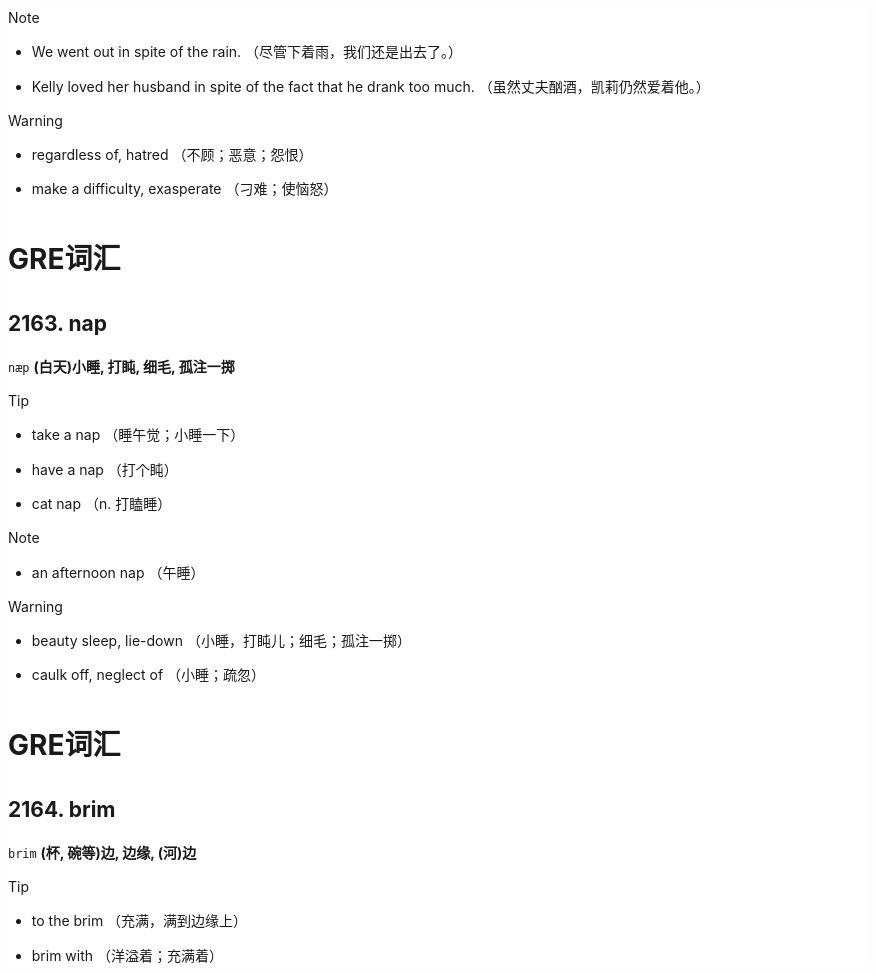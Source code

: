 > [!NOTE]
>
> - We went out in spite of the rain. （尽管下着雨，我们还是出去了。）
>
> - Kelly loved her husband in spite of the fact that he drank too much. （虽然丈夫酗酒，凯莉仍然爱着他。）
>

> [!WARNING]
>
> - regardless of, hatred （不顾；恶意；怨恨）
>
> - make a difficulty, exasperate （刁难；使恼怒）
>

# GRE词汇

## 2163. nap

`næp`  **(白天)小睡, 打盹, 细毛, 孤注一掷**

> [!TIP]
>
> - take a nap （睡午觉；小睡一下）
>
> - have a nap （打个盹）
>
> - cat nap （n. 打瞌睡）
>

> [!NOTE]
>
> - an afternoon nap （午睡）
>

> [!WARNING]
>
> - beauty sleep, lie-down （小睡，打盹儿；细毛；孤注一掷）
>
> - caulk off, neglect of （小睡；疏忽）
>

# GRE词汇

## 2164. brim

`brim`  **(杯, 碗等)边, 边缘, (河)边**

> [!TIP]
>
> - to the brim （充满，满到边缘上）
>
> - brim with （洋溢着；充满着）
>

#####

# Aim of the exercise
All lines carrying the word "brim" must be copied from the data above.

# Result of the exercise
## 2164. brim
`brim`  **(杯, 碗等)边, 边缘, (河)边**
> - to the brim （充满，满到边缘上）
> - brim with （洋溢着；充满着）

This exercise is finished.